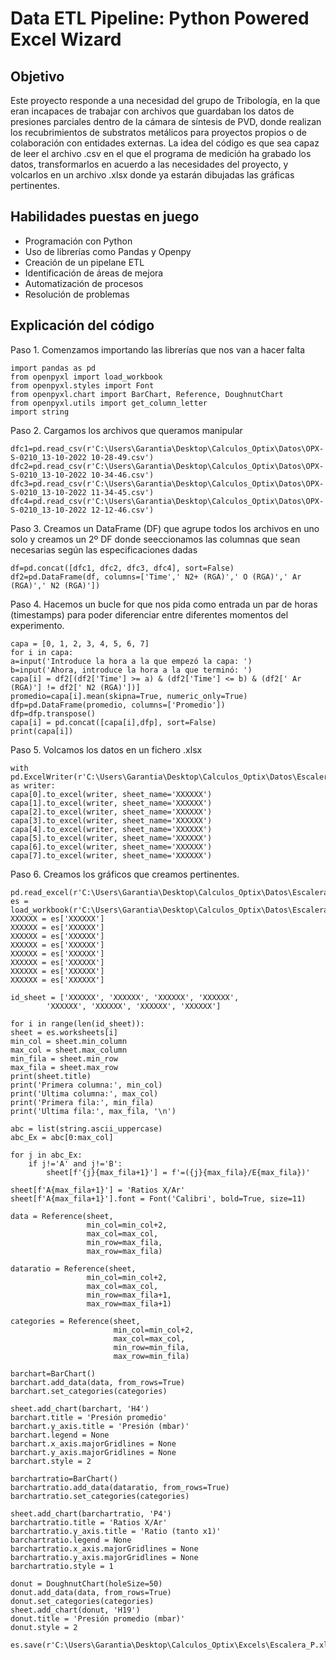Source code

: # Data ETL Pipeline: Python Powered Excel Wizard

## Objetivo
Este proyecto responde a una necesidad del grupo de Tribología, en la que eran incapaces de trabajar con archivos que guardaban los datos de presiones parciales dentro de la cámara de síntesis de PVD, donde realizan los recubrimientos de substratos metálicos para proyectos propios o de colaboración con entidades externas. La idea del código es que sea capaz de leer el archivo .csv en el que el programa de medición ha grabado los datos, transformarlos en acuerdo a las necesidades del proyecto, y volcarlos en un archivo .xlsx donde ya estarán dibujadas las gráficas pertinentes.

## Habilidades puestas en juego
- Programación con Python
- Uso de librerías como Pandas y Openpy
- Creación de un pipelane ETL
- Identificación de áreas de mejora
- Automatización de procesos
- Resolución de problemas

## Explicación del código
Paso 1. Comenzamos importando las librerías que nos van a hacer falta

    import pandas as pd
    from openpyxl import load_workbook
    from openpyxl.styles import Font
    from openpyxl.chart import BarChart, Reference, DoughnutChart
    from openpyxl.utils import get_column_letter
    import string

Paso 2. Cargamos los archivos que queramos manipular

    dfc1=pd.read_csv(r'C:\Users\Garantia\Desktop\Calculos_Optix\Datos\OPX-S-0210_13-10-2022 10-28-49.csv')
    dfc2=pd.read_csv(r'C:\Users\Garantia\Desktop\Calculos_Optix\Datos\OPX-S-0210_13-10-2022 10-34-46.csv')
    dfc3=pd.read_csv(r'C:\Users\Garantia\Desktop\Calculos_Optix\Datos\OPX-S-0210_13-10-2022 11-34-45.csv')
    dfc4=pd.read_csv(r'C:\Users\Garantia\Desktop\Calculos_Optix\Datos\OPX-S-0210_13-10-2022 12-12-46.csv')

Paso 3. Creamos un DataFrame (DF) que agrupe todos los archivos en uno solo y creamos un 2º DF donde seeccionamos las columnas que sean necesarias según las especificaciones dadas

    df=pd.concat([dfc1, dfc2, dfc3, dfc4], sort=False)
    df2=pd.DataFrame(df, columns=['Time',' N2+ (RGA)',' O (RGA)',' Ar (RGA)',' N2 (RGA)'])

Paso 4. Hacemos un bucle for que nos pida como entrada un par de horas (timestamps) para poder diferenciar entre diferentes momentos del experimento.

    capa = [0, 1, 2, 3, 4, 5, 6, 7]
    for i in capa:
    a=input('Introduce la hora a la que empezó la capa: ')
    b=input('Ahora, introduce la hora a la que terminó: ')
    capa[i] = df2[(df2['Time'] >= a) & (df2['Time'] <= b) & (df2[' Ar (RGA)'] != df2[' N2 (RGA)'])] 
    promedio=capa[i].mean(skipna=True, numeric_only=True)
    dfp=pd.DataFrame(promedio, columns=['Promedio'])
    dfp=dfp.transpose()
    capa[i] = pd.concat([capa[i],dfp], sort=False) 
    print(capa[i])

Paso 5. Volcamos los datos en un fichero .xlsx

    with pd.ExcelWriter(r'C:\Users\Garantia\Desktop\Calculos_Optix\Datos\Escalera_P.xlsx') as writer:
    capa[0].to_excel(writer, sheet_name='XXXXXX') 
    capa[1].to_excel(writer, sheet_name='XXXXXX')
    capa[2].to_excel(writer, sheet_name='XXXXXX')
    capa[3].to_excel(writer, sheet_name='XXXXXX')
    capa[4].to_excel(writer, sheet_name='XXXXXX')
    capa[5].to_excel(writer, sheet_name='XXXXXX')
    capa[6].to_excel(writer, sheet_name='XXXXXX')
    capa[7].to_excel(writer, sheet_name='XXXXXX')

Paso 6. Creamos los gráficos que creamos pertinentes.

    pd.read_excel(r'C:\Users\Garantia\Desktop\Calculos_Optix\Datos\Escalera_P.xlsx')
    es = load_workbook(r'C:\Users\Garantia\Desktop\Calculos_Optix\Datos\Escalera_P.xlsx')
    XXXXXX = es['XXXXXX']
    XXXXXX = es['XXXXXX']
    XXXXXX = es['XXXXXX']
    XXXXXX = es['XXXXXX']
    XXXXXX = es['XXXXXX']
    XXXXXX = es['XXXXXX']
    XXXXXX = es['XXXXXX']
    XXXXXX = es['XXXXXX']

    id_sheet = ['XXXXXX', 'XXXXXX', 'XXXXXX', 'XXXXXX', 
            'XXXXXX', 'XXXXXX', 'XXXXXX', 'XXXXXX']

    for i in range(len(id_sheet)):
    sheet = es.worksheets[i]
    min_col = sheet.min_column
    max_col = sheet.max_column
    min_fila = sheet.min_row
    max_fila = sheet.max_row
    print(sheet.title)
    print('Primera columna:', min_col)
    print('Ultima columna:', max_col)
    print('Primera fila:', min_fila)
    print('Ultima fila:', max_fila, '\n')

    abc = list(string.ascii_uppercase)
    abc_Ex = abc[0:max_col]
 
    for j in abc_Ex:
        if j!='A' and j!='B':
            sheet[f'{j}{max_fila+1}'] = f'=({j}{max_fila}/E{max_fila})'
    
    sheet[f'A{max_fila+1}'] = 'Ratios X/Ar'
    sheet[f'A{max_fila+1}'].font = Font('Calibri', bold=True, size=11)
     
    data = Reference(sheet,
                     min_col=min_col+2,  
                     max_col=max_col,
                     min_row=max_fila, 
                     max_row=max_fila)
    
    dataratio = Reference(sheet,
                     min_col=min_col+2, 
                     max_col=max_col,
                     min_row=max_fila+1, 
                     max_row=max_fila+1)
    
    categories = Reference(sheet,
                           min_col=min_col+2,
                           max_col=max_col, 
                           min_row=min_fila,
                           max_row=min_fila) 
                                             
    barchart=BarChart()
    barchart.add_data(data, from_rows=True)
    barchart.set_categories(categories)
     
    sheet.add_chart(barchart, 'H4')
    barchart.title = 'Presión promedio'
    barchart.y_axis.title = 'Presión (mbar)'
    barchart.legend = None
    barchart.x_axis.majorGridlines = None
    barchart.y_axis.majorGridlines = None
    barchart.style = 2
    
    barchartratio=BarChart()
    barchartratio.add_data(dataratio, from_rows=True)
    barchartratio.set_categories(categories)
    
    sheet.add_chart(barchartratio, 'P4')
    barchartratio.title = 'Ratios X/Ar'
    barchartratio.y_axis.title = 'Ratio (tanto x1)'
    barchartratio.legend = None
    barchartratio.x_axis.majorGridlines = None
    barchartratio.y_axis.majorGridlines = None
    barchartratio.style = 1
    
    donut = DoughnutChart(holeSize=50)
    donut.add_data(data, from_rows=True)
    donut.set_categories(categories)
    sheet.add_chart(donut, 'H19')
    donut.title = 'Presión promedio (mbar)'
    donut.style = 2
    
    es.save(r'C:\Users\Garantia\Desktop\Calculos_Optix\Excels\Escalera_P.xlsx')
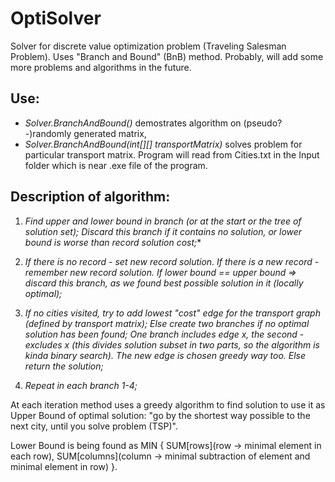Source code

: # OptiSolver
Solver for discrete value optimization problem (Traveling Salesman Problem). Uses "Branch and Bound" (BnB) method.
Probably, will add some more problems and algorithms in the future. 

## Use: 

- *Solver.BranchAndBound()* demostrates algorithm on (pseudo?-)randomly generated matrix, 
- *Solver.BranchAndBound(int[][] transportMatrix)* solves problem for particular transport matrix. Program will read from Cities.txt in the Input folder which is near .exe file of the program.

## Description of algorithm:
  
  1. *Find upper and lower bound in branch (or at the start or the tree of solution set); Discard this branch if it contains no solution, or lower bound is worse than record solution cost;**

    
  2. *If there is no record - set new record solution. If there is a new record - remember new record solution.*
 *If lower bound == upper bound => discard this branch, as we found best possible solution in it (locally optimal);*

  
  3. *If no cities visited, try to add lowest "cost" edge for the transport graph (defined by transport matrix);*
  *Else create two branches if no optimal solution has been found; One branch includes edge x, the second - excludes x (this divides solution subset in two parts, so the algorithm is kinda binary search). The new edge is chosen greedy way too. Else return the solution;*
  
  5. *Repeat in each branch 1-4;*
  
  At each iteration method uses a greedy algorithm to find solution to use it as Upper Bound of optimal solution: "go by the
  shortest way possible to the next city, until you solve problem (TSP)".
  
  Lower Bound is being found as MIN {
                                     SUM[rows](row -> minimal element in each row), 
                                     SUM[columns](column -> minimal subtraction of element and minimal element in row)
                                    }.
  
  

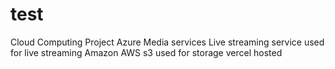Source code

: # test
Cloud Computing Project 
Azure Media services Live streaming service used for live streaming
Amazon AWS s3 used for storage
vercel hosted
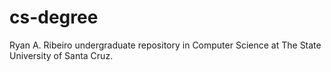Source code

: # cs-degree
Ryan A. Ribeiro undergraduate repository in Computer Science at The State University of Santa Cruz.
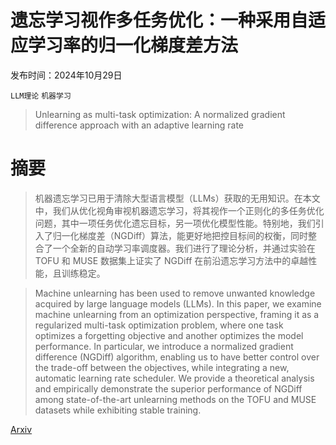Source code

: # 遗忘学习视作多任务优化：一种采用自适应学习率的归一化梯度差方法

发布时间：2024年10月29日

`LLM理论` `机器学习`

> Unlearning as multi-task optimization: A normalized gradient difference approach with an adaptive learning rate

# 摘要

> 机器遗忘学习已用于清除大型语言模型（LLMs）获取的无用知识。在本文中，我们从优化视角审视机器遗忘学习，将其视作一个正则化的多任务优化问题，其中一项任务优化遗忘目标，另一项优化模型性能。特别地，我们引入了归一化梯度差（NGDiff）算法，能更好地把控目标间的权衡，同时整合了一个全新的自动学习率调度器。我们进行了理论分析，并通过实验在 TOFU 和 MUSE 数据集上证实了 NGDiff 在前沿遗忘学习方法中的卓越性能，且训练稳定。

> Machine unlearning has been used to remove unwanted knowledge acquired by large language models (LLMs). In this paper, we examine machine unlearning from an optimization perspective, framing it as a regularized multi-task optimization problem, where one task optimizes a forgetting objective and another optimizes the model performance. In particular, we introduce a normalized gradient difference (NGDiff) algorithm, enabling us to have better control over the trade-off between the objectives, while integrating a new, automatic learning rate scheduler. We provide a theoretical analysis and empirically demonstrate the superior performance of NGDiff among state-of-the-art unlearning methods on the TOFU and MUSE datasets while exhibiting stable training.

[Arxiv](https://arxiv.org/abs/2410.22086)
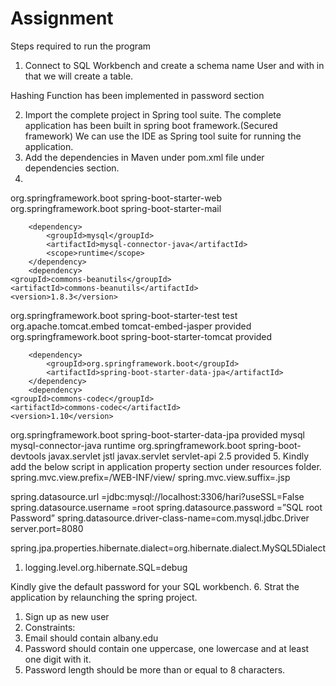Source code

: # Assignment
Steps required to run the program

1.	Connect to SQL Workbench and create a schema name User and with in that we will create a table.
 
Hashing Function has been implemented in password section
 
2.	Import the complete project in Spring tool suite. The complete application has been built in spring boot framework.(Secured framework) We can use the IDE as Spring tool suite for running the application.
3.	Add the dependencies in Maven under pom.xml file under dependencies section.
4.	 
<dependency>
			<groupId>org.springframework.boot</groupId>
			<artifactId>spring-boot-starter-web</artifactId>
		</dependency>
		<dependency>
			<groupId>org.springframework.boot</groupId>
			<artifactId>spring-boot-starter-mail</artifactId>
		</dependency>

		<dependency>
			<groupId>mysql</groupId>
			<artifactId>mysql-connector-java</artifactId>
			<scope>runtime</scope>
		</dependency>
		<dependency>
    <groupId>commons-beanutils</groupId>
    <artifactId>commons-beanutils</artifactId>
    <version>1.8.3</version>
</dependency>
		<dependency>
			<groupId>org.springframework.boot</groupId>
			<artifactId>spring-boot-starter-test</artifactId>
			<scope>test</scope>
		</dependency>
		<dependency>
    <groupId>org.apache.tomcat.embed</groupId>
    <artifactId>tomcat-embed-jasper</artifactId>
   <scope>provided</scope>
</dependency>
<!-- https://mvnrepository.com/artifact/org.springframework.boot/spring-boot-starter-tomcat -->
<dependency>
    <groupId>org.springframework.boot</groupId>
    <artifactId>spring-boot-starter-tomcat</artifactId>
<scope>provided</scope>
</dependency>


		<dependency>
			<groupId>org.springframework.boot</groupId>
			<artifactId>spring-boot-starter-data-jpa</artifactId>
		</dependency>
		<dependency>
    <groupId>commons-codec</groupId>
    <artifactId>commons-codec</artifactId>
    <version>1.10</version>
</dependency>
		<!-- https://mvnrepository.com/artifact/org.springframework.boot/spring-boot-starter-data-jpa -->
<dependency>
    <groupId>org.springframework.boot</groupId>
    <artifactId>spring-boot-starter-data-jpa</artifactId>
 <scope>provided</scope>
</dependency>
<dependency>
    <groupId>mysql</groupId>
    <artifactId>mysql-connector-java</artifactId>
    <scope>runtime</scope>
</dependency>
		<!-- https://mvnrepository.com/artifact/org.springframework.boot/spring-boot-devtools -->
<dependency>
    <groupId>org.springframework.boot</groupId>
    <artifactId>spring-boot-devtools</artifactId>

</dependency>
<!-- https://mvnrepository.com/artifact/javax.servlet/jstl -->
<dependency>
    <groupId>javax.servlet</groupId>
    <artifactId>jstl</artifactId>
   
</dependency>
<!-- https://mvnrepository.com/artifact/javax.servlet/servlet-api -->
<dependency>
    <groupId>javax.servlet</groupId>
    <artifactId>servlet-api</artifactId>
    <version>2.5</version>
    <scope>provided</scope>
</dependency>
5.	Kindly add the below script in application property section under resources folder.
spring.mvc.view.prefix=/WEB-INF/view/
spring.mvc.view.suffix=.jsp

spring.datasource.url =jdbc:mysql://localhost:3306/hari?useSSL=False
spring.datasource.username =root
spring.datasource.password =”SQL root Password”
spring.datasource.driver-class-name=com.mysql.jdbc.Driver
server.port=8080


spring.jpa.properties.hibernate.dialect=org.hibernate.dialect.MySQL5Dialect
1.	logging.level.org.hibernate.SQL=debug
 
Kindly give the default password for your SQL workbench.
6.	Strat the application by relaunching the spring project.
1.	Sign up as new user
2.	Constraints:
1.	Email should contain albany.edu
2.	Password should contain one uppercase, one lowercase and at least one digit with it.
3.	Password length should be more than or equal to 8 characters.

**Task details:** Wherever the word "than" appears in the records above, copy that line.

**Written answer:**
  1. *Find upper and lower bound in branch (or at the start or the tree of solution set); Discard this branch if it contains no solution, or lower bound is worse than record solution cost;**
3.	Password length should be more than or equal to 8 characters.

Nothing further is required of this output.